Publié le 21/04/2004
Deuxième temps de la valse, la suite de notre dossier polar et musique

L'indispensable bande son, J-P. Manchette, G. Pelecanos, V. Despentes, J-F. Vilar, C. Cook.
Le malaise des cadres (Le Petit Bleu de la côte ouest ), des ex-détenus (Voleurs), des réfugiés politiques argentins à Paris (Bastille tango ), des jeunes filles des faubourgs (Baise-moi) et des habitants du ghetto de Washington (King Suckerman , Suave comme l'éternité et Funky Guns ) ont tous un point commun : ils sont constamment baignés dans la musique en arrière-fond qui rythme l'histoire.

Le jazz West coast berce Georges Gerfaut, héros du Petit bleu de la côte ouest , qui fait des tours de périphériques parisiens et permet à Manchette, comme il en est friand, de mettre en rapport actes violents, constats sociaux désarmants et poids du jazz dans les mutations politiques et sociales du vingtième siècle, le tout servi par une écriture remarquable.

Pelecanos et sa trilogie autour du ghetto est édifiante : coups de feu, rythm'n'blues, passages à tabac, soul, casses de faible envergure, hip-hop. Une saga humaine et musicale qui couvre trente ans, des black panthers aux émeutes raciales des années quatre vingt-dix, soit une vision originale et nuancée, parfois surprenante, des problèmes ethniques dans l'une des villes les plus extrêmes : Washington est peut-être l'exemple par excellence de la non-cohabitation de ses différentes composantes et par extension des problèmes sociaux permanents aux Etats-Unis.

Véritable bande-son des années grunge, Baise-moi de Virginie Despentes se présente comme une sorte de Thelma et Louise sans les attributs hollywoodiens, ce road movie relate la folle et violente équipée de deux filles qui ont en commun une désespérance certaine et découvrent ensemble le goût de tuer.
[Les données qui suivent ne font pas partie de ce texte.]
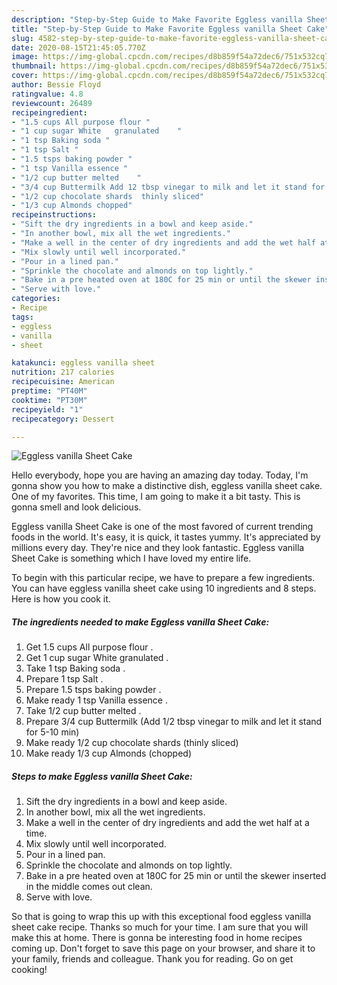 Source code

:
 ```yaml
---
description: "Step-by-Step Guide to Make Favorite Eggless vanilla Sheet Cake"
title: "Step-by-Step Guide to Make Favorite Eggless vanilla Sheet Cake"
slug: 4582-step-by-step-guide-to-make-favorite-eggless-vanilla-sheet-cake
date: 2020-08-15T21:45:05.770Z
image: https://img-global.cpcdn.com/recipes/d8b859f54a72dec6/751x532cq70/eggless-vanilla-sheet-cake-recipe-main-photo.jpg
thumbnail: https://img-global.cpcdn.com/recipes/d8b859f54a72dec6/751x532cq70/eggless-vanilla-sheet-cake-recipe-main-photo.jpg
cover: https://img-global.cpcdn.com/recipes/d8b859f54a72dec6/751x532cq70/eggless-vanilla-sheet-cake-recipe-main-photo.jpg
author: Bessie Floyd
ratingvalue: 4.8
reviewcount: 26489
recipeingredient:
- "1.5 cups All purpose flour "
- "1 cup sugar White   granulated    "
- "1 tsp Baking soda "
- "1 tsp Salt "
- "1.5 tsps baking powder "
- "1 tsp Vanilla essence "
- "1/2 cup butter melted    "
- "3/4 cup Buttermilk Add 12 tbsp vinegar to milk and let it stand for 510 min"
- "1/2 cup chocolate shards  thinly sliced"
- "1/3 cup Almonds chopped"
recipeinstructions:
- "Sift the dry ingredients in a bowl and keep aside."
- "In another bowl, mix all the wet ingredients."
- "Make a well in the center of dry ingredients and add the wet half at a time."
- "Mix slowly until well incorporated."
- "Pour in a lined pan."
- "Sprinkle the chocolate and almonds on top lightly."
- "Bake in a pre heated oven at 180C for 25 min or until the skewer inserted in the middle comes out clean."
- "Serve with love."
categories:
- Recipe
tags:
- eggless
- vanilla
- sheet

katakunci: eggless vanilla sheet 
nutrition: 217 calories
recipecuisine: American
preptime: "PT40M"
cooktime: "PT30M"
recipeyield: "1"
recipecategory: Dessert

---
```



![Eggless vanilla Sheet Cake](https://img-global.cpcdn.com/recipes/d8b859f54a72dec6/751x532cq70/eggless-vanilla-sheet-cake-recipe-main-photo.jpg)

Hello everybody, hope you are having an amazing day today. Today, I'm gonna show you how to make a distinctive dish, eggless vanilla sheet cake. One of my favorites. This time, I am going to make it a bit tasty. This is gonna smell and look delicious.

Eggless vanilla Sheet Cake is one of the most favored of current trending foods in the world. It's easy, it is quick, it tastes yummy. It's appreciated by millions every day. They're nice and they look fantastic. Eggless vanilla Sheet Cake is something which I have loved my entire life.




To begin with this particular recipe, we have to prepare a few ingredients. You can have eggless vanilla sheet cake using 10 ingredients and 8 steps. Here is how you cook it.

<!--inarticleads1-->

##### The ingredients needed to make Eggless vanilla Sheet Cake:

1. Get 1.5 cups All purpose flour .
1. Get 1 cup sugar White   granulated    .
1. Take 1 tsp Baking soda .
1. Prepare 1 tsp Salt .
1. Prepare 1.5 tsps baking powder .
1. Make ready 1 tsp Vanilla essence .
1. Take 1/2 cup butter melted    .
1. Prepare 3/4 cup Buttermilk (Add 1/2 tbsp vinegar to milk and let it stand for 5-10 min)
1. Make ready 1/2 cup chocolate shards  (thinly sliced)
1. Make ready 1/3 cup Almonds (chopped)




<!--inarticleads2-->

##### Steps to make Eggless vanilla Sheet Cake:

1. Sift the dry ingredients in a bowl and keep aside.
1. In another bowl, mix all the wet ingredients.
1. Make a well in the center of dry ingredients and add the wet half at a time.
1. Mix slowly until well incorporated.
1. Pour in a lined pan.
1. Sprinkle the chocolate and almonds on top lightly.
1. Bake in a pre heated oven at 180C for 25 min or until the skewer inserted in the middle comes out clean.
1. Serve with love.




So that is going to wrap this up with this exceptional food eggless vanilla sheet cake recipe. Thanks so much for your time. I am sure that you will make this at home. There is gonna be interesting food in home recipes coming up. Don't forget to save this page on your browser, and share it to your family, friends and colleague. Thank you for reading. Go on get cooking!
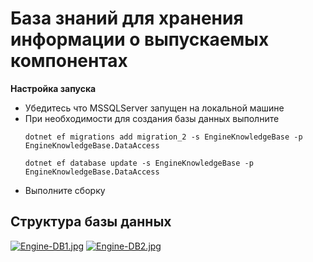 # База знаний для хранения информации о выпускаемых компонентах
**Настройка запуска** 
* Убедитесь что MSSQLServer запущен на локальной машине
* При необходимости для создания базы данных выполните
  ```
  dotnet ef migrations add migration_2 -s EngineKnowledgeBase -p EngineKnowledgeBase.DataAccess
  ```
  ```
  dotnet ef database update -s EngineKnowledgeBase -p EngineKnowledgeBase.DataAccess
  ```
* Выполните сборку
## Структура базы данных
[![Engine-DB1.jpg](https://i.postimg.cc/P526QkqC/Engine-DB1.jpg)](https://postimg.cc/PCvzd9YH)
[![Engine-DB2.jpg](https://i.postimg.cc/6p3Vw49Q/Engine-DB2.jpg)](https://postimg.cc/dLbZj1ZM)
  
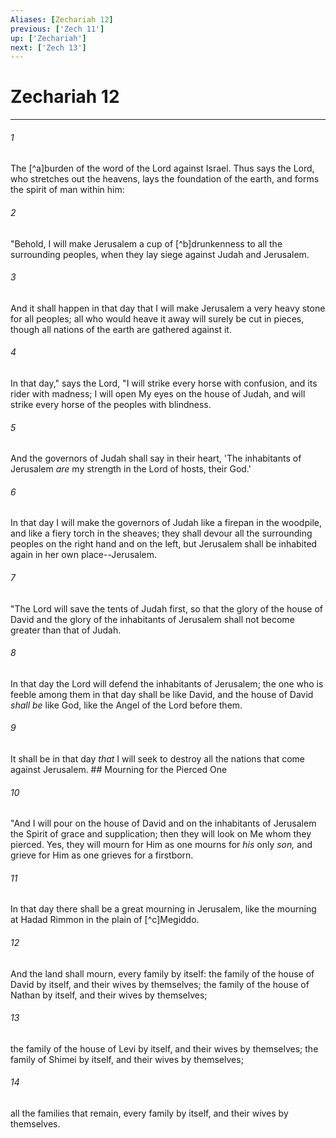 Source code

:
 ```yaml
---
Aliases: [Zechariah 12]
previous: ['Zech 11']
up: ['Zechariah']
next: ['Zech 13']
---
```

# Zechariah 12

***


###### 1 
The [^a]burden of the word of the Lord against Israel. Thus says the Lord, who stretches out the heavens, lays the foundation of the earth, and forms the spirit of man within him: 

###### 2 
"Behold, I will make Jerusalem a cup of [^b]drunkenness to all the surrounding peoples, when they lay siege against Judah and Jerusalem. 

###### 3 
And it shall happen in that day that I will make Jerusalem a very heavy stone for all peoples; all who would heave it away will surely be cut in pieces, though all nations of the earth are gathered against it. 

###### 4 
In that day," says the Lord, "I will strike every horse with confusion, and its rider with madness; I will open My eyes on the house of Judah, and will strike every horse of the peoples with blindness. 

###### 5 
And the governors of Judah shall say in their heart, 'The inhabitants of Jerusalem _are_ my strength in the Lord of hosts, their God.' 

###### 6 
In that day I will make the governors of Judah like a firepan in the woodpile, and like a fiery torch in the sheaves; they shall devour all the surrounding peoples on the right hand and on the left, but Jerusalem shall be inhabited again in her own place--Jerusalem. 

###### 7 
"The Lord will save the tents of Judah first, so that the glory of the house of David and the glory of the inhabitants of Jerusalem shall not become greater than that of Judah. 

###### 8 
In that day the Lord will defend the inhabitants of Jerusalem; the one who is feeble among them in that day shall be like David, and the house of David _shall be_ like God, like the Angel of the Lord before them. 

###### 9 
It shall be in that day _that_ I will seek to destroy all the nations that come against Jerusalem. ## Mourning for the Pierced One 

###### 10 
"And I will pour on the house of David and on the inhabitants of Jerusalem the Spirit of grace and supplication; then they will look on Me whom they pierced. Yes, they will mourn for Him as one mourns for _his_ only _son,_ and grieve for Him as one grieves for a firstborn. 

###### 11 
In that day there shall be a great mourning in Jerusalem, like the mourning at Hadad Rimmon in the plain of [^c]Megiddo. 

###### 12 
And the land shall mourn, every family by itself: the family of the house of David by itself, and their wives by themselves; the family of the house of Nathan by itself, and their wives by themselves; 

###### 13 
the family of the house of Levi by itself, and their wives by themselves; the family of Shimei by itself, and their wives by themselves; 

###### 14 
all the families that remain, every family by itself, and their wives by themselves.
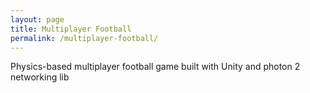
 ```yaml
---
layout: page
title: Multiplayer Football
permalink: /multiplayer-football/
---
```

Physics-based multiplayer football game built with Unity and photon 2 networking lib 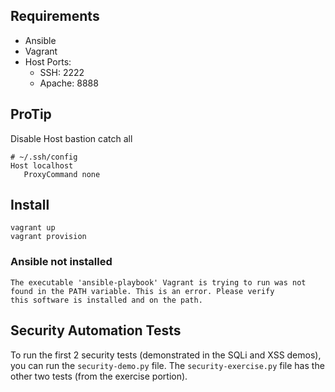 
## Requirements

* Ansible
* Vagrant
* Host Ports:
    * SSH: 2222
    * Apache: 8888


## ProTip

Disable Host bastion catch all

```
# ~/.ssh/config
Host localhost
   ProxyCommand none
```


## Install

```
vagrant up
vagrant provision
```




### Ansible not installed
```
The executable 'ansible-playbook' Vagrant is trying to run was not
found in the PATH variable. This is an error. Please verify
this software is installed and on the path.
```

## Security Automation Tests

To run the first 2 security tests (demonstrated in the SQLi and XSS demos),
you can run the `security-demo.py` file. The `security-exercise.py` file has
the other two tests (from the exercise portion).
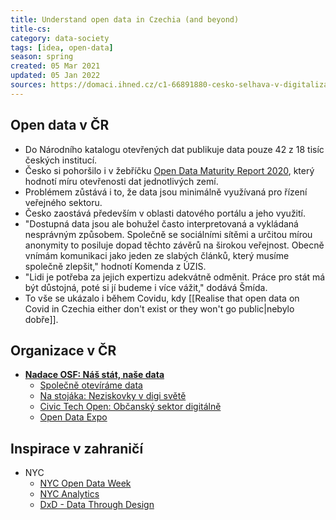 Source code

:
 ```yaml
---
title: Understand open data in Czechia (and beyond)
title-cs:
category: data-society
tags: [idea, open-data]
season: spring
created: 05 Mar 2021
updated: 05 Jan 2022
sources: https://domaci.ihned.cz/c1-66891880-cesko-selhava-v-digitalizaci-a-otevrenem-sdileni-dat-stat-nahrazuje-obcanska-spolecnost
---
```


## Open data v ČR
* Do Národního katalogu otevřených dat publikuje data pouze 42 z 18 tisíc českých institucí.
* Česko si pohoršilo i v žebříčku [Open Data Maturity Report 2020](https://www.europeandataportal.eu/sites/default/files/edp_landscaping_insight_report_n6_2020.pdf), který hodnotí míru otevřenosti dat jednotlivých zemí.
* Problémem zůstává i to, že data jsou minimálně využívaná pro řízení veřejného sektoru.
* Česko zaostává především v oblasti datového portálu a jeho využití.
* "Dostupná data jsou ale bohužel často interpretovaná a vykládaná nesprávným způsobem. Společně se sociálními sítěmi a určitou mírou anonymity to posiluje dopad těchto závěrů na širokou veřejnost. Obecně vnímám komunikaci jako jeden ze slabých článků, který musíme společně zlepšit," hodnotí Komenda z ÚZIS.
* "Lidi je potřeba za jejich expertizu adekvátně odměnit. Práce pro stát má být důstojná, poté si jí budeme i více vážit," dodává Šmída.
* To vše se ukázalo i během Covidu, kdy [[Realise that open data on Covid in Czechia either don't exist or they won't go public\|nebylo dobře]].

## Organizace v ČR
* **[Nadace OSF: Náš stát, naše data](https://osf.cz/programy/ziva-demokracie/nas-stat-nase-data/)**
  * [Společně otevíráme data](https://osf.cz/programy/ziva-demokracie/nas-stat-nase-data/soutez-spolecne-otevirame-data/)
  * [Na stojáka: Neziskovky v digi světě](https://osf.cz/programy/ziva-demokracie/nas-stat-nase-data/na-stojaka-neziskovky-v-digi-svete/)
  * [Civic Tech Open: Občanský sektor digitálně](https://osf.cz/programy/ziva-demokracie/nas-stat-nase-data/civic-tech-open-obcansky-sektor-digitalne/)
  * [Open Data Expo](https://osf.cz/pandemic-open-data-expo/)

## Inspirace v zahraničí
* NYC
  * [NYC Open Data Week](https://www.open-data.nyc/)
  * [NYC Analytics](https://www1.nyc.gov/site/analytics/index.page)
  * [DxD - Data Through Design](https://www.dxd2021.com/)
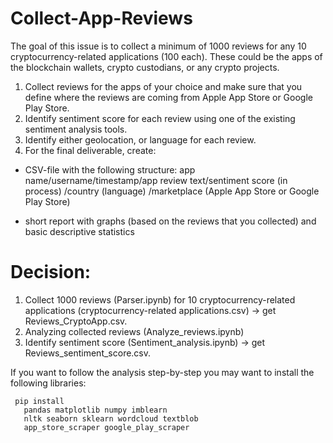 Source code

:# Collect-App-Reviews
The goal of this issue is to collect a minimum of 1000 reviews for any 10 cryptocurrency-related applications (100 each). These could be the apps of the blockchain wallets, crypto custodians, or any crypto projects.

1. Collect reviews for the apps of your choice and make sure that you define where the reviews are coming from Apple App Store or Google Play Store.
2. Identify sentiment score for each review using one of the existing sentiment analysis tools.
3. Identify either geolocation, or language for each review.
4. For the final deliverable, create:
 - CSV-file with the following structure: app name/username/timestamp/app review text/sentiment score (in process) /country (language) /marketplace
(Apple App Store or Google Play Store)

 - short report with graphs (based on the reviews that you collected) and basic descriptive statistics

# Decision:
1. Collect 1000 reviews (Parser.ipynb) for 10 cryptocurrency-related applications (cryptocurrency-related applications.csv) -> get Reviews_CryptoApp.csv.
2. Analyzing collected reviews (Analyze_reviews.ipynb)
3. Identify sentiment score (Sentiment_analysis.ipynb) -> get Reviews_sentiment_score.csv.

If you want to follow the analysis step-by-step you may want to install the following libraries:

```
 pip install
   pandas matplotlib numpy imblearn
   nltk seaborn sklearn wordcloud textblob 
   app_store_scraper google_play_scraper
```
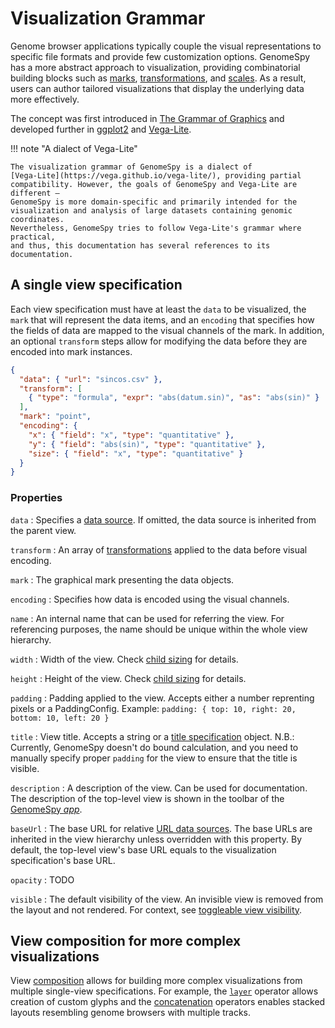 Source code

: # Visualization Grammar

Genome browser applications typically couple the visual representations to
specific file formats and provide few customization options. GenomeSpy has a
more abstract approach to visualization, providing combinatorial building blocks
such as [marks](mark/point.md), [transformations](transform/), and
[scales](scale.md). As a result, users can author tailored visualizations that
display the underlying data more effectively.

The concept was first introduced in [The Grammar of
Graphics](https://www.springer.com/gp/book/9780387245447) and developed further
in [ggplot2](https://ggplot2.tidyverse.org/) and
[Vega-Lite](https://vega.github.io/vega-lite/).

!!! note "A dialect of Vega-Lite"

    The visualization grammar of GenomeSpy is a dialect of
    [Vega-Lite](https://vega.github.io/vega-lite/), providing partial
    compatibility. However, the goals of GenomeSpy and Vega-Lite are different –
    GenomeSpy is more domain-specific and primarily intended for the
    visualization and analysis of large datasets containing genomic coordinates.
    Nevertheless, GenomeSpy tries to follow Vega-Lite's grammar where practical,
    and thus, this documentation has several references to its documentation.

## A single view specification

Each view specification must have at least the `data` to be visualized, the
`mark` that will represent the data items, and an `encoding` that specifies how
the fields of data are mapped to the visual channels of the mark. In addition,
an optional `transform` steps allow for modifying the data before they are
encoded into mark instances.

<div><genome-spy-doc-embed height="200">

```json
{
  "data": { "url": "sincos.csv" },
  "transform": [
    { "type": "formula", "expr": "abs(datum.sin)", "as": "abs(sin)" }
  ],
  "mark": "point",
  "encoding": {
    "x": { "field": "x", "type": "quantitative" },
    "y": { "field": "abs(sin)", "type": "quantitative" },
    "size": { "field": "x", "type": "quantitative" }
  }
}
```

</genome-spy-doc-embed></div>

### Properties

`data`
: Specifies a [data source](./data.md). If omitted, the data source is inherited
from the parent view.

`transform`
: An array of [transformations](./transform/index.md) applied to the data before
visual encoding.

`mark`
: The graphical mark presenting the data objects.

`encoding`
: Specifies how data is encoded using the visual channels.

`name`
: An internal name that can be used for referring the view. For referencing purposes,
the name should be unique within the whole view hierarchy.

`width`
: Width of the view. Check [child sizing](./composition/concat.md#child-sizing) for details.

`height`
: Height of the view. Check [child sizing](./composition/concat.md#child-sizing) for details.

`padding`
: Padding applied to the view. Accepts either a number reprenting pixels or a
PaddingConfig. Example: `padding: { top: 10, right: 20, bottom: 10, left: 20 }`

`title`
: View title. Accepts a string or a
[title specification](https://github.com/genome-spy/genome-spy/blob/master/packages/core/src/spec/title.d.ts)
object. N.B.: Currently, GenomeSpy doesn't do bound calculation, and you need to
manually specify proper `padding` for the view to ensure that the title is visible.

`description`
: A description of the view. Can be used for documentation. The description of the
top-level view is shown in the toolbar of the [GenomeSpy _app_](../sample-collections/index.md).

`baseUrl`
: The base URL for relative [URL data sources](./data.md). The base URLs are
inherited in the view hierarchy unless overridden with this property. By default,
the top-level view's base URL equals to the visualization specification's base URL.

`opacity`
: TODO

`visible`
: The default visibility of the view. An invisible view is removed from the
layout and not rendered. For context, see
[toggleable view visibility](../sample-collections/visualizing.md#toggleable-view-visibility).

## View composition for more complex visualizations

View [composition](composition/index.md) allows for building more complex
visualizations from multiple single-view specifications. For example, the
[`layer`](composition/layer.md) operator allows creation of custom glyphs and
the [concatenation](composition/concat.md) operators enables stacked layouts
resembling genome browsers with multiple tracks.
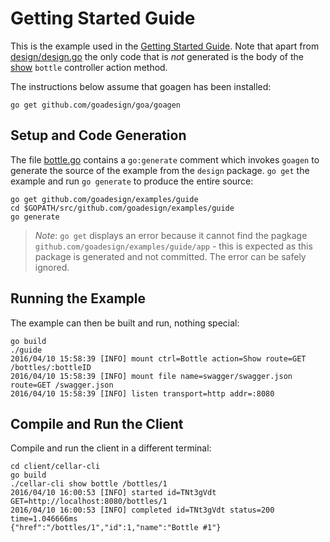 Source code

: # Getting Started Guide

This is the example used in the [Getting Started Guide](https://goa.design/learn/guide/). Note that
apart from [design/design.go](design/design.go) the only code that is *not* generated is the body
of the [show](bottle.go) `bottle` controller action method.

The instructions below assume that goagen has been installed:
```
go get github.com/goadesign/goa/goagen
```

## Setup and Code Generation

The file [bottle.go](bottle.go) contains a `go:generate` comment which invokes `goagen` to
generate the source of the example from the `design` package. `go get` the example and run
`go generate` to produce the entire source:
```
go get github.com/goadesign/examples/guide
cd $GOPATH/src/github.com/goadesign/examples/guide
go generate
```

> *Note*: `go get` displays an error because it cannot find the pagkage
> `github.com/goadesign/examples/guide/app` - this is expected as this package is generated and not
> committed. The error can be safely ignored.

## Running the Example

The example can then be built and run, nothing special:
```
go build
./guide
2016/04/10 15:58:39 [INFO] mount ctrl=Bottle action=Show route=GET /bottles/:bottleID
2016/04/10 15:58:39 [INFO] mount file name=swagger/swagger.json route=GET /swagger.json
2016/04/10 15:58:39 [INFO] listen transport=http addr=:8080
```

## Compile and Run the Client

Compile and run the client in a different terminal:
```
cd client/cellar-cli
go build
./cellar-cli show bottle /bottles/1
2016/04/10 16:00:53 [INFO] started id=TNt3gVdt GET=http://localhost:8080/bottles/1
2016/04/10 16:00:53 [INFO] completed id=TNt3gVdt status=200 time=1.046666ms
{"href":"/bottles/1","id":1,"name":"Bottle #1"}
```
Rock et rap se font la part belle dans leur walkman, où l'on croise indistinctement Mudhoney, Suicidal Tendencies, L7 comme Body Count, Public Enemy ou Snoop Doggy Dog...

Dans Bastille Tango , Victor B., héros misanthrope et photographe de Jean-François Vilar, découvre via un club de tango à Bastille le sort peu enviable des réfugiés politiques argentins rappelés par leur pays pour témoigner contre leurs tortionnaires de la junte péroniste. Dans ce roman embrumé et nocturne, on découvre une communauté en proie au doute après le décès de l'un d'eux, renversé par un camion, en plein jour ( meurtre ou accident banal ? ), communauté qui se réfugie dans la sensualité du tango pour échapper à la réalité qui les rattrape.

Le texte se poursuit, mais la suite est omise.